Our next stop was the Vatican Museum. We bought our tickets online. If you only take one piece of advice from this article: buy your tickets for the Vatican online. The line was around the block, but we got to skip the whole thing and immediately enter because of our pre-purchased tickets. The only catch with the pre-purchased tickets is that you have to choose a specific time to enter the museum. We had planned on going at 2pm. But we arrived at 1:30pm and there was no problem. So you have to plan your day accordingly.
The museum was beautiful, filled with old statues, maps, and paintings. We sort of breezed through some of the sections of the museum, making a beeline to the Sistine Chapel. It was breathtaking to see the Creation of Man in person. After seeing so many copies and parodies of it on TV and the internet, it was a surreal experience to see the real thing in person.
After the Vatican Museum our feet were so sore we sat on the steps at the exit for about twenty minutes before we started the walk home. Luckily for us, it was only a 15 minute walk back to the apartment. We napped for about two hours. Rochelle prepared us coffee and some pastries after we got home to help wake us up.
We walked to the Trastevere area for dinner, an old medieval part of the city. Again it was only a 15 minute walk from the apartment. We walked along the main street until we found a restaurant that had fresh pasta and vegetables in the window, called Il Duca. We split buffalo mozzarella and prosciutto to start. For dinner Diana had truffle ravioli and I had bucatini all’Amatricina, a typical Roman dish consisting of pasta with tomato sauce and pancetta. Everything was delicious.
After dinner we decided to experience Roman nightlife. We went to a bar in Trastevere called Mr. Brown where they make their own special type of vodka that is infused with peppers. We stayed out until 2am, which Rochelle told us was very early for Rome!
Day 3: Sunday, May 24
Because of the previous nights activities, we got a late start on Sunday. Rochelle had prepared another amazing breakfast: eggs, prosciutto, toast, and coffee. Our plan for this day was the Colosseum and Roman Forum.
The walk to the Colosseum was the longest one we would have to do from the apartment, and it was only 20 minutes. I loved the walk, because no matter where I walked in Rome I passed some beautiful building or an ancient artifact. Along the way to the Colosseum we walked by these old columns and remains of a building just in the middle of a busy street.
The Colosseum was incredible and quickly became my favorite part of the trip. I couldn’t wrap my mind around the fact that people had made it nearly 2,000 years ago and it was still standing. The architecture was incredible and so was the history behind the building.

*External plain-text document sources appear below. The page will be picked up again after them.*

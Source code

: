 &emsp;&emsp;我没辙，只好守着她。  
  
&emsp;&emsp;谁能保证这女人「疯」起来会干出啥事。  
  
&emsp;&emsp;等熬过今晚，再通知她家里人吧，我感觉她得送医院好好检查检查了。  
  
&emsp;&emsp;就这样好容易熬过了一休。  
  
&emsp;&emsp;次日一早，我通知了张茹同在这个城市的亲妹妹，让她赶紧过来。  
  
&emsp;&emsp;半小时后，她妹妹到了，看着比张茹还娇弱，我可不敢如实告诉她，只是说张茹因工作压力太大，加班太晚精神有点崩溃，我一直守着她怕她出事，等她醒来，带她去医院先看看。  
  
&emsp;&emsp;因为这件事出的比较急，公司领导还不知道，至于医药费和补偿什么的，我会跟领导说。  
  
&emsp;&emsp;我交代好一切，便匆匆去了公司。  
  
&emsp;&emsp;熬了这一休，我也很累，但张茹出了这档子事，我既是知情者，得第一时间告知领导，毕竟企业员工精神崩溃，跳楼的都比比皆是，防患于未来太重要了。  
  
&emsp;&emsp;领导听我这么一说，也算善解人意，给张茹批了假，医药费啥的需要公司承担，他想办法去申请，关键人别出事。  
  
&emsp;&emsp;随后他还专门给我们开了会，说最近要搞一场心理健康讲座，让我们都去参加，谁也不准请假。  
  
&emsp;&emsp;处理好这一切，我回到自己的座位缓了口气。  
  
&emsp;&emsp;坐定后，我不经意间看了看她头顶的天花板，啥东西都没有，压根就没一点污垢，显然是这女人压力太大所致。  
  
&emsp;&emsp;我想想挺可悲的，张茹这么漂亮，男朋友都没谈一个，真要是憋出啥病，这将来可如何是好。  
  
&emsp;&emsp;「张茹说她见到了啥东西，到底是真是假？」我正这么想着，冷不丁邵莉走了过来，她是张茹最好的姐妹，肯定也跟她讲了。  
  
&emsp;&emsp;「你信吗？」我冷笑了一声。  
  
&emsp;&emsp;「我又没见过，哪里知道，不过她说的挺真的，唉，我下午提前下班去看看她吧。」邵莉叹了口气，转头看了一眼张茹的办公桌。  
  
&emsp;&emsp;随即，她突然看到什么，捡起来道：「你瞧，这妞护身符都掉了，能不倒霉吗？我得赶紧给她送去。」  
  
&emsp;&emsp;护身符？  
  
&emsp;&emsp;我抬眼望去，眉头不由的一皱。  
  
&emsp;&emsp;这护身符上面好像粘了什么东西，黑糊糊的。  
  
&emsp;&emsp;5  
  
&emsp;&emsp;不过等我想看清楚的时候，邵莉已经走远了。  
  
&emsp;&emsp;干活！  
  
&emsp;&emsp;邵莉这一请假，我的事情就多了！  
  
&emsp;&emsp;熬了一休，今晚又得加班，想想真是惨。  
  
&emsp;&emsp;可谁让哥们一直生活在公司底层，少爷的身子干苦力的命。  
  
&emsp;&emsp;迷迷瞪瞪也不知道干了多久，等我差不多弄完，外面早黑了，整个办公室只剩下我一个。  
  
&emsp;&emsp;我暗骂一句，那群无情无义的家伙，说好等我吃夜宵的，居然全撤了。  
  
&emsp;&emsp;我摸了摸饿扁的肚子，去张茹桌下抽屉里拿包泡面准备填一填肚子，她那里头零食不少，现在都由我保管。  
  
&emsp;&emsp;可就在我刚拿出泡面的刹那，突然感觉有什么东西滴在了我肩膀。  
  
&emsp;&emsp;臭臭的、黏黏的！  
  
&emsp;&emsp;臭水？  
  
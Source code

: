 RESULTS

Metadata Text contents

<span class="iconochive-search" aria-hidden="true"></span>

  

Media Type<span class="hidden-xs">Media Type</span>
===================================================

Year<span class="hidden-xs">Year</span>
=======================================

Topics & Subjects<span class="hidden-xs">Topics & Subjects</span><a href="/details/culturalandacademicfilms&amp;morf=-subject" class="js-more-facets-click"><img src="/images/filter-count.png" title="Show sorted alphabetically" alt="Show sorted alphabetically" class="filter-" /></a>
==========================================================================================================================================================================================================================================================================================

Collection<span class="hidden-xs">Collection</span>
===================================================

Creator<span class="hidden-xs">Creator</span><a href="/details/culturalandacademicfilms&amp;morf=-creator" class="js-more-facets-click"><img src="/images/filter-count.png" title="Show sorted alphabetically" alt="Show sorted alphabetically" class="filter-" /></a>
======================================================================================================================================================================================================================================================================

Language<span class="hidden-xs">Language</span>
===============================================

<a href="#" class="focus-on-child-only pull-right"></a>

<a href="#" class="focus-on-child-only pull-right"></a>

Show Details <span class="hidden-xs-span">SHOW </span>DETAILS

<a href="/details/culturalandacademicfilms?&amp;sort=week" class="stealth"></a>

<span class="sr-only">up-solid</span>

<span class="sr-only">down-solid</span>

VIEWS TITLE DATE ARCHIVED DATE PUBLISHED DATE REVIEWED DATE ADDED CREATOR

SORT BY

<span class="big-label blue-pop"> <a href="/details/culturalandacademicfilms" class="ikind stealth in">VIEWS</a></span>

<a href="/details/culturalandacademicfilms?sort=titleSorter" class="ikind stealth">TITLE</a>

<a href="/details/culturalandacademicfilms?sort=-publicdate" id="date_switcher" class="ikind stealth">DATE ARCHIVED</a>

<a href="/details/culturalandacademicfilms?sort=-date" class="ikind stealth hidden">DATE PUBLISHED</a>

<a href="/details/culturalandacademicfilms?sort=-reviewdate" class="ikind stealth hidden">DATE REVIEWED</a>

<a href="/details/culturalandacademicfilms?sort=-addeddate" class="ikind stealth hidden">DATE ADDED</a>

After the Colosseum we saw the Roman Forum. The line to get into the actual grounds was even longer than the line to get into the Colosseum so we decided to skip it, but not completely. We found a viewpoint overlooking the Roman Forum so we were able to see all the ruins from above, getting an even better picture of what used to be there in my opinion that walking around on the grounds.
We found a trattoria down a little side street after leaving the Colosseum called La Paca del Cervello. The restaurant had phones on the wall behind the tables, allowing you to call other tables using a list of numbers. Although we didn’t make any phone calls, the little girls at the table next to us were definitely enjoying themselves. had pizza all’Amatricina, the pizza version of the famous Roman pasta. We were full and exhausted after lunch, so we decided to go home and rest before dinner.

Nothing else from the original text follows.